The published experience of UK community pubs tracked by Plunkett UK shows the dominant pattern: a board of 5–11 elected directors elected by the membership, with delegated management to a professional licensee. (Source: Plunkett UK, Community Pubs: A better form of business report series.) Sociocratic frameworks are not the published norm.
5. The Stage-1 governance structure the rework proposes
The proposed structure is deliberately simple. It keeps the door open to more participatory governance once the business has earned operational credibility.
- A board of 5–9 elected directors. Elected by active members under one-member-one-vote. Three-year terms with staggered rotation so the board doesn’t all turn over at once.

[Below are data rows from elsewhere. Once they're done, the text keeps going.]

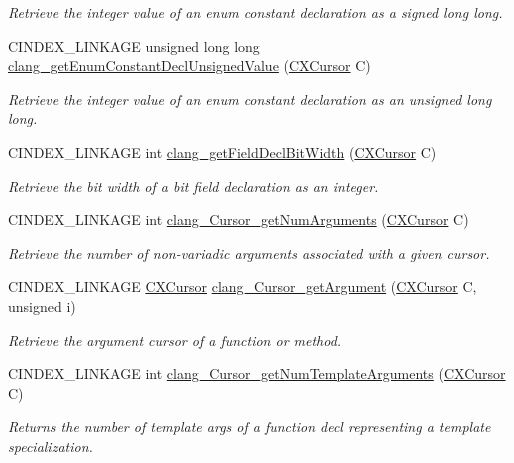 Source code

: \begin{DoxyCompactItemize}
\begin{DoxyCompactList}\small\item\em Retrieve the integer value of an enum constant declaration as a signed long long. \end{DoxyCompactList}\item 
C\+I\+N\+D\+E\+X\+\_\+\+L\+I\+N\+K\+A\+GE unsigned long long \hyperlink{group__CINDEX__TYPES_gaf7cbd4f2d371dd93e8bc997c951a1aef}{clang\+\_\+get\+Enum\+Constant\+Decl\+Unsigned\+Value} (\hyperlink{structCXCursor}{C\+X\+Cursor} C)
\begin{DoxyCompactList}\small\item\em Retrieve the integer value of an enum constant declaration as an unsigned long long. \end{DoxyCompactList}\item 
C\+I\+N\+D\+E\+X\+\_\+\+L\+I\+N\+K\+A\+GE int \hyperlink{group__CINDEX__TYPES_ga80bbb872dde5b2f26964081338108f91}{clang\+\_\+get\+Field\+Decl\+Bit\+Width} (\hyperlink{structCXCursor}{C\+X\+Cursor} C)
\begin{DoxyCompactList}\small\item\em Retrieve the bit width of a bit field declaration as an integer. \end{DoxyCompactList}\item 
C\+I\+N\+D\+E\+X\+\_\+\+L\+I\+N\+K\+A\+GE int \hyperlink{group__CINDEX__TYPES_ga5254f761b57fd78de3ac9c6bfcaa7fed}{clang\+\_\+\+Cursor\+\_\+get\+Num\+Arguments} (\hyperlink{structCXCursor}{C\+X\+Cursor} C)
\begin{DoxyCompactList}\small\item\em Retrieve the number of non-\/variadic arguments associated with a given cursor. \end{DoxyCompactList}\item 
C\+I\+N\+D\+E\+X\+\_\+\+L\+I\+N\+K\+A\+GE \hyperlink{structCXCursor}{C\+X\+Cursor} \hyperlink{group__CINDEX__TYPES_ga673c5529d33eedd0b78aca5ac6fc1d7c}{clang\+\_\+\+Cursor\+\_\+get\+Argument} (\hyperlink{structCXCursor}{C\+X\+Cursor} C, unsigned i)
\begin{DoxyCompactList}\small\item\em Retrieve the argument cursor of a function or method. \end{DoxyCompactList}\item 
C\+I\+N\+D\+E\+X\+\_\+\+L\+I\+N\+K\+A\+GE int \hyperlink{group__CINDEX__TYPES_gaa34e031c03fafb63accf8f9842a4b948}{clang\+\_\+\+Cursor\+\_\+get\+Num\+Template\+Arguments} (\hyperlink{structCXCursor}{C\+X\+Cursor} C)
\begin{DoxyCompactList}\small\item\em Returns the number of template args of a function decl representing a template specialization. \end{DoxyCompactList}\item 

\end{DoxyCompactItemize}
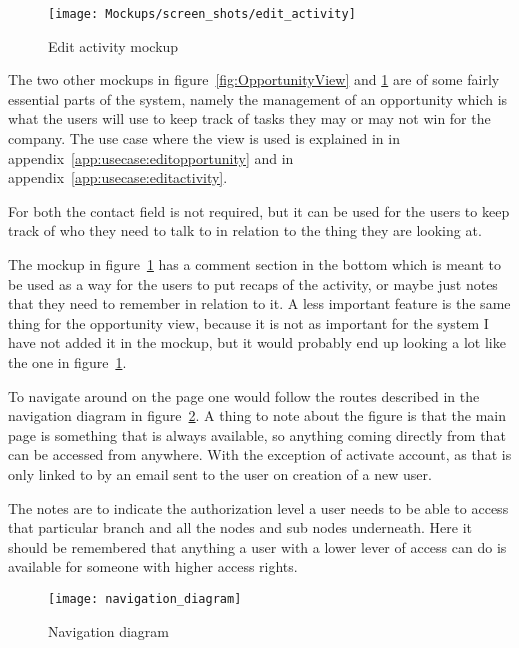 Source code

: \begin{figure}[!htb]
  \centering
  \texttt{[image: Mockups/screen\_shots/edit\_activity]}
  \caption{Edit activity mockup}
  \label{fig:ActivityView}
\end{figure}

The two other mockups in figure~\ref{fig:OpportunityView} and
\ref{fig:ActivityView} are of some fairly essential parts of the system, namely
the management of an opportunity which is what the users will use to keep track
of tasks they may or may not win for the company. The use case where the view is
used is explained in  in
appendix~\ref{app:usecase:editopportunity} and
 in appendix~\ref{app:usecase:editactivity}.


For both the contact field is
not required, but it can be used for the users to keep track of who they need to
talk to in relation to the thing they are looking at.

The mockup in figure~\ref{fig:ActivityView} has a comment section in the bottom
which is meant to be used as a way for the users to put recaps of the activity,
or maybe just notes that they need to remember in relation to it. A less
important feature is the same thing for the opportunity view, because it is not
as important for the system I have not added it in the mockup, but it would
probably end up looking a lot like the one in figure~\ref{fig:ActivityView}. 

To navigate around on the page one would follow the routes described in the
navigation diagram in figure~\ref{fig:navigation_diagram}. A thing to note about
the figure is that the main page is something that is always available, so
anything coming directly from that can be accessed from anywhere. With the
exception of activate account, as that is only linked to by an email sent to the
user on creation of a new user.

The notes are to indicate the authorization level a user needs to be able to
access that particular branch and all the nodes and sub nodes underneath. Here
it should be remembered that anything a user with a lower lever of access can do
is available for someone with higher access rights.

\begin{figure}[!htb]
  \centering
  \texttt{[image: navigation\_diagram]}
  \caption{Navigation diagram}
  \label{fig:navigation_diagram}
\end{figure}


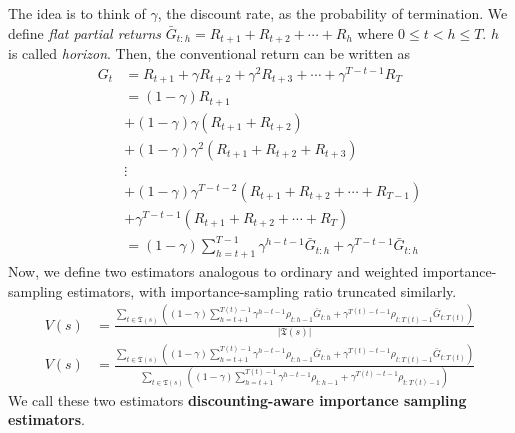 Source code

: \documentclass[../../main.tex]{subfiles}
\begin{document}
        The idea is to think of $\gamma$, the discount rate, as the probability of termination.
        We define \emph{flat partial returns} $\bar{G}_{t:h} = R_{t+1} + R_{t+2} + \cdots + R_h$ where $0 \leq t < h \leq T$. $h$ is called \emph{horizon}.
        Then, the conventional return can be written as
        \begin{align}
            G_t &= R_{t+1} + \gamma R_{t+2} + \gamma^2 R_{t+3} + \cdots + \gamma^{T-t-1}R_T \\
            &= (1-\gamma)R_{t+1} \\
            &+ (1-\gamma)\gamma(R_{t+1}+R_{t+2}) \\
            &+ (1-\gamma)\gamma^2(R_{t+1}+R_{t+2}+R_{t+3}) \\
            &\vdots \\
            &+ (1-\gamma)\gamma^{T-t-2}(R_{t+1}+R_{t+2}+\cdots+R_{T-1}) \\
            &+ \gamma^{T-t-1}(R_{t+1}+R_{t+2}+\cdots+R_T) \\
            &= (1-\gamma)\sum_{h=t+1}^{T-1}\gamma^{h-t-1}\bar{G}_{t:h} + \gamma^{T-t-1}\bar{G}_{t:h}
        \end{align}
        Now, we define two estimators analogous to ordinary and weighted importance-sampling estimators, with importance-sampling ratio
        truncated similarly.
        \begin{align}
            V(s) &= \frac{\sum_{t \in \mathfrak{T}(s)}\left((1-\gamma)\sum_{h=t+1}^{T(t)-1}\gamma^{h-t-1}\rho_{t:h-1}\bar{G}_{t:h} + \gamma^{T(t)-t-1}\rho_{t:T(t)-1}\bar{G}_{t:T(t)}\right)}{|\mathfrak{T}(s)|}
            \\
            V(s) &=
            \frac
            {\sum_{t \in \mathfrak{T}(s)}\left((1-\gamma)\sum_{h=t+1}^{T(t)-1}\gamma^{h-t-1}\rho_{t:h-1}\bar{G}_{t:h} + \gamma^{T(t)-t-1}\rho_{t:T(t)-1}\bar{G}_{t:T(t)}\right)}
            {\sum_{t \in \mathfrak{T}(s)}\left((1-\gamma)\sum_{h=t+1}^{T(t)-1}\gamma^{h-t-1}\rho_{t:h-1} + \gamma^{T(t)-t-1}\rho_{t:T(t)-1}\right)}
        \end{align}
        We call these two estimators \textbf{discounting-aware importance sampling estimators}.
    
\end{document}
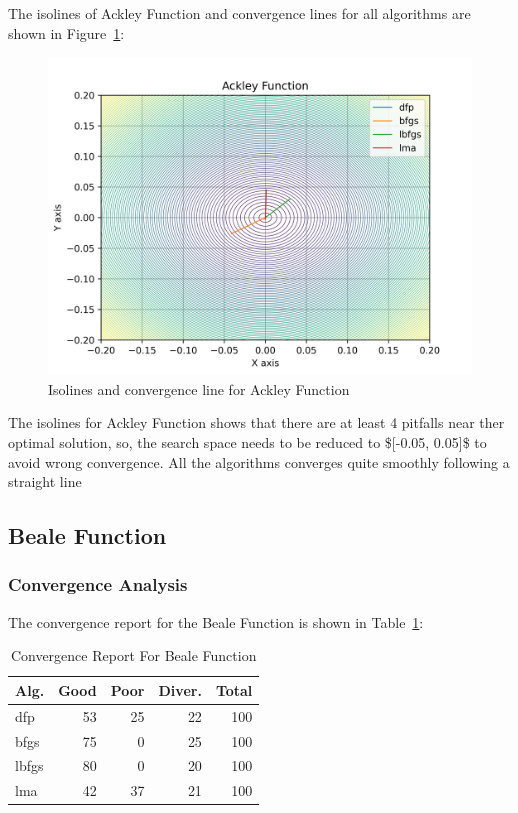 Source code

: \documentclass[conference]{IEEEtran}
\begin{document}
The isolines of Ackley Function and convergence lines for all algorithms are shown in Figure~\ref{fig:ackley}:\begin{figure}[H]
\centering
\caption{Isolines and convergence line for Ackley Function}
\label{fig:ackley}
\includegraphics[scale=0.5]{images/ackley.jpg}
\end{figure}
The isolines for Ackley Function shows that there are at least 4 pitfalls near ther optimal solution, so, the search space needs to be reduced to \$[-0.05, 0.05]\$ to avoid wrong convergence. All the algorithms converges quite smoothly following a straight line\subsection{Beale Function}
\label{beale2D}

\subsubsection{Convergence Analysis}
\label{convergencebeale2D}


The convergence report for the Beale Function is shown in Table~\ref{convergence:beale}:

\begin{table}[H]
\centering
\caption{Convergence Report For Beale Function}
\label{convergence:beale}
\begin{tabular}{lrrrr}
\toprule
 Alg. &  Good &  Poor &  Diver. &  Total \\
\midrule
  dfp &    53 &    25 &      22 &    100 \\
 bfgs &    75 &     0 &      25 &    100 \\
lbfgs &    80 &     0 &      20 &    100 \\
  lma &    42 &    37 &      21 &    100 \\
\bottomrule
\end{tabular}
\end{table}
\end{document}
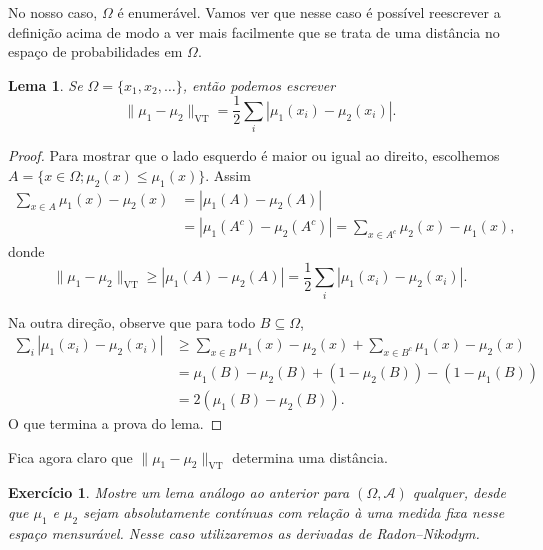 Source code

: \documentclass[reqno, final]{book}
\newcommand*\1{\mathds{1}}
\newtheorem{lemma}[theorem]{Lema}
\newtheorem{exercise}[example]{Exercício}
\DeclareMathOperator{\VT}{VT}
\begin{document}
No nosso caso, $\Omega$ é enumerável.
Vamos ver que nesse caso é possível reescrever a definição acima de modo a ver mais facilmente que se trata de uma distância no espaço de probabilidades em $\Omega$.

\begin{lemma}
\label{l:vt_l1}
Se $\Omega = \{x_1, x_2, \dots\}$, então podemos escrever
\begin{equation}
  \lVert \mu_1 - \mu_2 \rVert_{\VT} = \frac{1}{2} \sum_{i} |\mu_1(x_i) - \mu_2(x_i)|.
\end{equation}
\end{lemma}

\begin{proof}
Para mostrar que o lado esquerdo é maior ou igual ao direito, escolhemos $A = \{ x \in \Omega; \mu_2(x) \leq \mu_1(x)\}$. Assim
\begin{equation}
  \begin{split}
    \sum_{x \in A} \mu_1(x) - \mu_2(x) & = |\mu_1(A) - \mu_2(A)|\\
    & = |\mu_1(A^c) - \mu_2(A^c)| = \sum_{x \in A^c} \mu_2(x) - \mu_1(x),
  \end{split}
\end{equation}
donde
\begin{equation}
  \lVert \mu_1 - \mu_2 \rVert_{\VT} \geq |\mu_1(A) - \mu_2(A)| = \frac{1}{2} \sum_{i} |\mu_1(x_i) - \mu_2(x_i)|.
\end{equation}

Na outra direção, observe que para todo $B \subseteq \Omega$,
\begin{equation}
  \begin{split}
    \sum_{i} |\mu_1(x_i) - \mu_2(x_i)| & \geq \sum_{x \in B} \mu_1(x) - \mu_2(x) + \sum_{x \in B^c} \mu_1(x) - \mu_2(x)\\
    & = \mu_1(B) - \mu_2(B) + (1 - \mu_2(B)) - (1 - \mu_1(B))\\
    & = 2(\mu_1(B) - \mu_2(B)).
  \end{split}
\end{equation}
O que termina a prova do lema.
\end{proof}

Fica agora claro que $\lVert \mu_1 - \mu_2 \rVert_{\VT}$ determina uma distância.

\begin{exercise}
Mostre um lema análogo ao anterior para $(\Omega, \mathcal{A})$ qualquer, desde que $\mu_1$ e $\mu_2$ sejam absolutamente contínuas com relação à uma medida fixa nesse espaço mensurável. Nesse caso utilizaremos as derivadas de Radon–Nikodym.
\end{exercise}
\end{document}
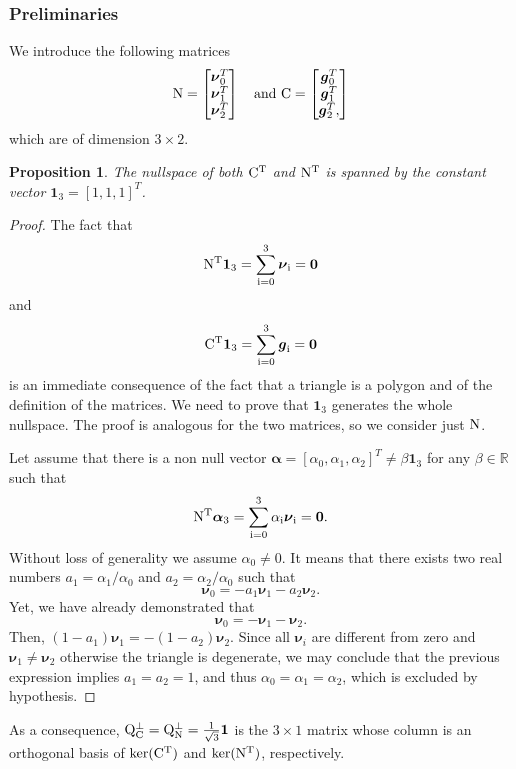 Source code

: \documentclass[11pt,a4paper,twoside]{article}
\newcommand{\normalarea}{\ensuremath{\boldsymbol{\nu}}}
\newcommand{\N}{\ensuremath{\rm N}}
\newcommand{\C}{\ensuremath{\rm C}}
\newcommand{\QC}{\ensuremath{\rm Q}_C^{\perp}}
\newcommand{\QN}{\ensuremath{\rm Q}_N^{\perp}}
\newcommand{\cvect}{\ensuremath{\boldsymbol{g}}}
\newtheorem{prop}{Proposition}
\begin{document}
\subsubsection{Preliminaries}
We introduce the following matrices
\begin{equation}
\label{eq:normalarea}
\N=\begin{bmatrix}
\normalarea_0^T\\\normalarea_1^T\\\normalarea_2^T
\end{bmatrix}
\quad \text{and }
\C=\begin{bmatrix}
\cvect_0^T\\\cvect_1^T\\\cvect_2^T,
\end{bmatrix}
\end{equation}
which are of dimension $3\times 2$.
\begin{prop}
The nullspace of both $\C^T$ and $\N^T$ is spanned by the constant vector
$\boldsymbol{1}_3=[1,1,1]^T$.
\end{prop}
\begin{proof}
The fact that 
\[
\N^T\boldsymbol{1}_3=\sum_{i=0}^3\normalarea_i=\boldsymbol{0}
\]
 and 
\[
\C^T\boldsymbol{1}_3=\sum_{i=0}^3\cvect_i=\boldsymbol{0}
\] 
is an immediate consequence of the fact that a triangle is a polygon and of the definition of the matrices.
 We need to prove that $\boldsymbol{1}_3$ generates the whole nullspace.
 The proof is analogous for the two matrices, so we consider just $\N$.

 Let assume that there is a non null vector $\boldsymbol{\alpha}=[\alpha_0,\alpha_1,\alpha_2]^T\ne \beta\boldsymbol{1}_3$
for any $\beta\in\mathbb{R}$ such that
\[
\N^T\boldsymbol{\alpha}_3=\sum_{i=0}^3\alpha_i\normalarea_i=\boldsymbol{0}.
\]
Without loss of generality we assume $\alpha_0\ne 0$. It means
that there exists two real numbers $a_1=\alpha_1/\alpha_0$ and $a_2=\alpha_2/\alpha_0$ such that
\[
\normalarea_0=-a_1 \normalarea_1 - a_2 \normalarea_2.
\]
Yet, we have already demonstrated that
\[
\normalarea_0=-\normalarea_1 -\normalarea_2.
\]
Then, $ (1-a_1)\normalarea_1=-(1-a_2)\normalarea_2$. Since all
$\normalarea_i$ are different from zero and
$\normalarea_1\ne\normalarea_2$ otherwise the triangle is degenerate,
we may conclude that the previous expression implies $a_1=a_2=1$, and
thus $\alpha_0=\alpha_1=\alpha_2$, which is excluded by hypothesis.
\end{proof}

As a consequence, $\QC=\QN=\frac{1}{\sqrt{3}}\boldsymbol{1}$ is the
$3\times 1$ matrix whose column is an orthogonal basis of
$\operatorname{ker}(\C^T)$ and $\operatorname{ker}(\N^T)$, respectively.
\end{document}
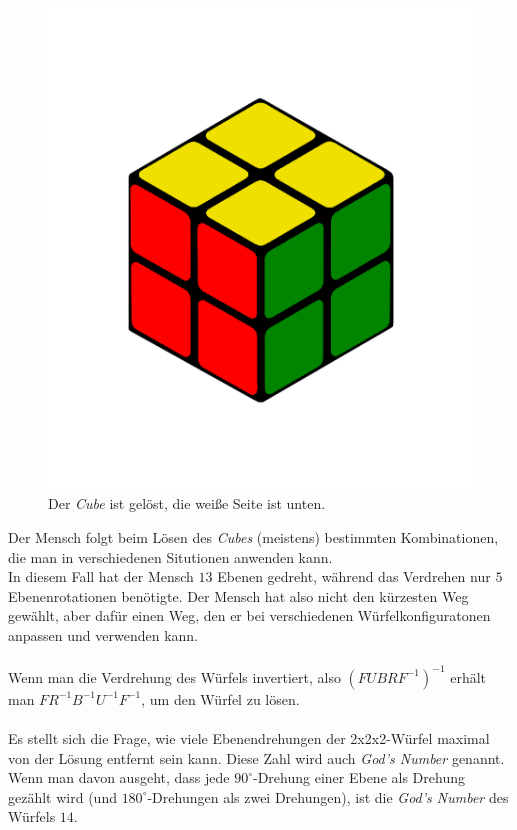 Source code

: \documentclass[12pt,a4paper, usenames, dvipsnames]{article}
\begin{document}
\begin{figure}[H]
\centering
\includegraphics[scale=0.12]{menschSchritt5.png}
\caption[Lösung von Mensch: Schritt 5]{Der \textit{Cube} ist gelöst, die weiße Seite ist unten.}
\end{figure}

Der Mensch folgt beim Lösen des \textit{Cubes} (meistens) bestimmten Kombinationen, die man in verschiedenen Situtionen anwenden kann. \\
In diesem Fall hat der Mensch $13$ Ebenen gedreht, während das Verdrehen nur $5$ Ebenenrotationen benötigte. Der Mensch hat also nicht den kürzesten Weg gewählt, aber dafür einen Weg, den er bei verschiedenen Würfelkonfiguratonen anpassen und verwenden kann. \\
\\
Wenn man die Verdrehung des Würfels invertiert, also $(FUBRF^{-1})^{-1}$ erhält man $FR^{-1}B^{-1}U^{-1}F^{-1}$, um den Würfel zu lösen.
\\
\\
Es stellt sich die Frage, wie viele Ebenendrehungen der 2x2x2-Würfel maximal von der Lösung entfernt sein kann. Diese Zahl wird auch \textit{God's Number} genannt. \\
Wenn man davon ausgeht, dass jede $90^\circ$-Drehung einer Ebene als Drehung gezählt wird (und $180^\circ$-Drehungen als zwei Drehungen), ist die \textit{God's Number} des Würfels $14$. \cite{DJ} 
\end{document}
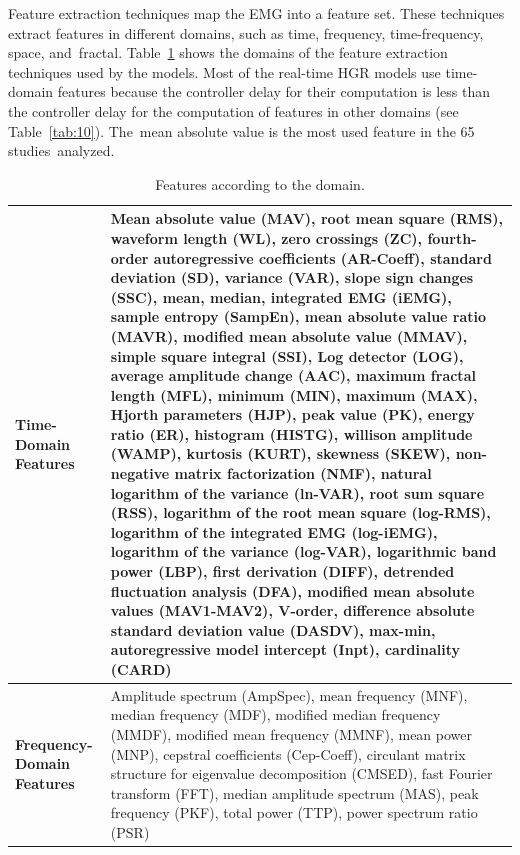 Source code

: \documentclass[sensors,review,accept,moreauthors,pdftex]{Definitions/mdpi}
\begin{document}
Feature extraction techniques map the EMG into a feature set. These techniques extract features in different domains, such as time, frequency, time-frequency, space, and~fractal. Table~\ref{tab:10a} shows the domains of the feature extraction techniques used by the models. Most of the real-time HGR models use time-domain features because the controller delay for their computation is less than the controller delay for the computation of features in other domains (see Table~\ref{tab:10}). The~mean absolute value is the most used feature in the 65 studies~analyzed.
	
	

\begin{table}[H]
	\caption{Features according to the domain.}
	\label{tab:10a}
	\centering
	\setlength{\tabcolsep}{3pt}
	\begin{tabular}{m{105pt}m{320pt}}
	
		\toprule
		
		\textbf{Time-Domain Features}& Mean absolute value (MAV),	root mean square (RMS), waveform length (WL), zero crossings (ZC), fourth-order autoregressive coefficients (AR-Coeff), 	standard deviation (SD), variance (VAR), slope sign changes (SSC), mean, median, integrated EMG (iEMG), sample entropy (SampEn), mean absolute value ratio (MAVR), modified mean absolute value (MMAV), simple square integral (SSI), Log detector (LOG), average amplitude change (AAC), maximum fractal length (MFL), minimum (MIN), maximum (MAX), Hjorth parameters (HJP), peak value (PK), energy ratio (ER), histogram (HISTG), willison amplitude (WAMP), kurtosis (KURT), skewness (SKEW), non-negative matrix factorization (NMF), natural logarithm of the variance (ln-VAR), root sum square (RSS), logarithm of the root mean square (log-RMS), logarithm  of the integrated EMG (log-iEMG),  logarithm of the variance (log-VAR), logarithmic band power (LBP), first derivation (DIFF),  detrended fluctuation analysis (DFA), modified mean absolute values (MAV1-MAV2), V-order, difference absolute standard deviation value (DASDV), max-min, autoregressive model intercept (Inpt), cardinality (CARD)   \\
		\midrule
		
		\textbf{Frequency-Domain Features}&
		
		Amplitude spectrum (AmpSpec), mean frequency (MNF), median frequency (MDF), modified median frequency (MMDF), modified mean frequency (MMNF), mean power (MNP), cepstral coefficients (Cep-Coeff), circulant matrix structure for eigenvalue decomposition (CMSED), fast Fourier transform (FFT), median amplitude spectrum (MAS), peak frequency (PKF), total power (TTP), power spectrum ratio (PSR)  \\
		\midrule
		

\end{tabular}
\end{table}
\end{document}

- A clear board-versus-management split. The board sets strategy, approves the budget, hires and supervises the General Manager / Publican, and ensures compliance. It does not direct the bar floor or the kitchen.
- A professional General Manager / Publican. A natural person who satisfies the s.22 fit-and-proper test under the Liquor Licensing Act 1990 (Tas) and holds the liquor licence under a written licensee–co-op agreement that respects the licensee’s statutory duty of effective control under s.46. (Detail: legal & licensing briefing, section 1.)
- Advisory committees with no voting power. Heritage, food, music, finance, legal — committees of community members and outside experts that the board can call on for specialist advice without creating new governance circles. Recommendations in; decisions stay with the board.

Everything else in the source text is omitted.